Pictures paired with source code
[Start of section]

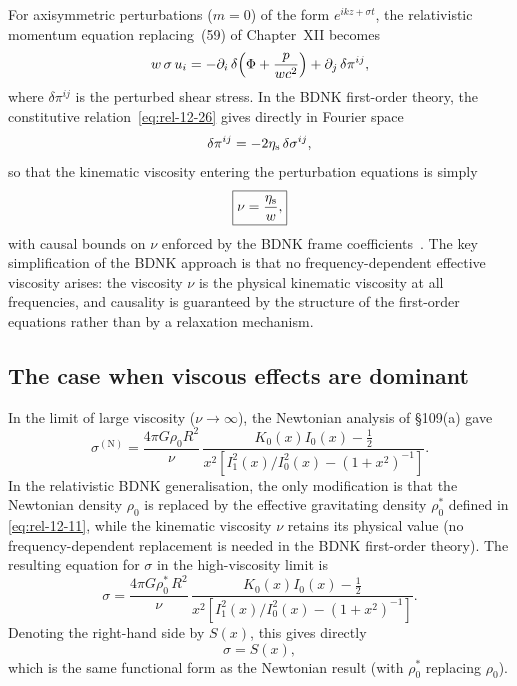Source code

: For axisymmetric perturbations ($m=0$) of the form $e^{ikz+\sigma t}$,
the relativistic momentum equation replacing~(59) of Chapter~XII becomes
\begin{equation}
\label{eq:rel-12-28}
\enthalpy\,\sigma\,u_{i}
  = -\partial_{i}\,\delta\!\left(\Phi + \frac{p}{\enthalpy c^{2}}\right)
  + \partial_{j}\,\delta\pi^{ij},
\end{equation}
where $\delta\pi^{ij}$ is the perturbed shear stress.  In the BDNK
first-order theory, the constitutive relation~\eqref{eq:rel-12-26}
gives directly in Fourier space
\begin{equation}
\label{eq:rel-12-29}
\delta\pi^{ij} = -2\shearvisc\,\delta\sigma^{ij},
\end{equation}
so that the kinematic viscosity entering the perturbation equations is
simply
\begin{equation}
\label{eq:rel-12-30}
\boxed{\nu = \frac{\shearvisc}{\enthalpy},}
\end{equation}
with causal bounds on $\nu$ enforced by the BDNK frame
coefficients~\cite{BemficaDNK2023,HoultKovtun2020}.  The key simplification of
the BDNK approach is that no frequency-dependent effective viscosity
arises: the viscosity $\nu$ is the physical kinematic viscosity at all
frequencies, and causality is guaranteed by the structure of the
first-order equations rather than by a relaxation mechanism.

\subsection{The case when viscous effects are dominant}
\label{sec:rel-12-109c}

In the limit of large viscosity ($\nu\to\infty$),
the Newtonian analysis of \S109(a) gave
\begin{equation}
\label{eq:rel-12-31}
\sigma^{(\mathrm{N})} = \frac{4\pi G\rho_{0}R^{2}}{\nu}\,
  \frac{K_{0}(x)I_{0}(x)-\frac{1}{2}}{x^{2}
  [I_{1}^{2}(x)/I_{0}^{2}(x)-(1+x^{2})^{-1}]}.
\end{equation}
In the relativistic BDNK generalisation, the only modification is that
the Newtonian density $\rho_{0}$ is replaced by the effective
gravitating density $\rho_{0}^{*}$ defined in \eqref{eq:rel-12-11},
while the kinematic viscosity $\nu$ retains its physical value (no
frequency-dependent replacement is needed in the BDNK first-order theory).
The resulting equation for $\sigma$ in the high-viscosity limit is
\begin{equation}
\label{eq:rel-12-32}
\sigma = \frac{4\pi G\rho_{0}^{*}\,R^{2}}{\nu}\,
  \frac{K_{0}(x)I_{0}(x)-\frac{1}{2}}{x^{2}
  [I_{1}^{2}(x)/I_{0}^{2}(x)-(1+x^{2})^{-1}]}.
\end{equation}
Denoting the right-hand side by $S(x)$, this gives directly
\begin{equation}
\label{eq:rel-12-34}
\sigma = S(x),
\end{equation}
which is the same functional form as the Newtonian result (with
$\rho_{0}^{*}$ replacing $\rho_{0}$).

[End of section]

§ WHAT YOU SHOULD DO
When the word "theory" shows up in a line of the entries, report that line.

§ REPLY
first-order theory, the constitutive relation~\eqref{eq:rel-12-26}
frequency-dependent replacement is needed in the BDNK first-order theory).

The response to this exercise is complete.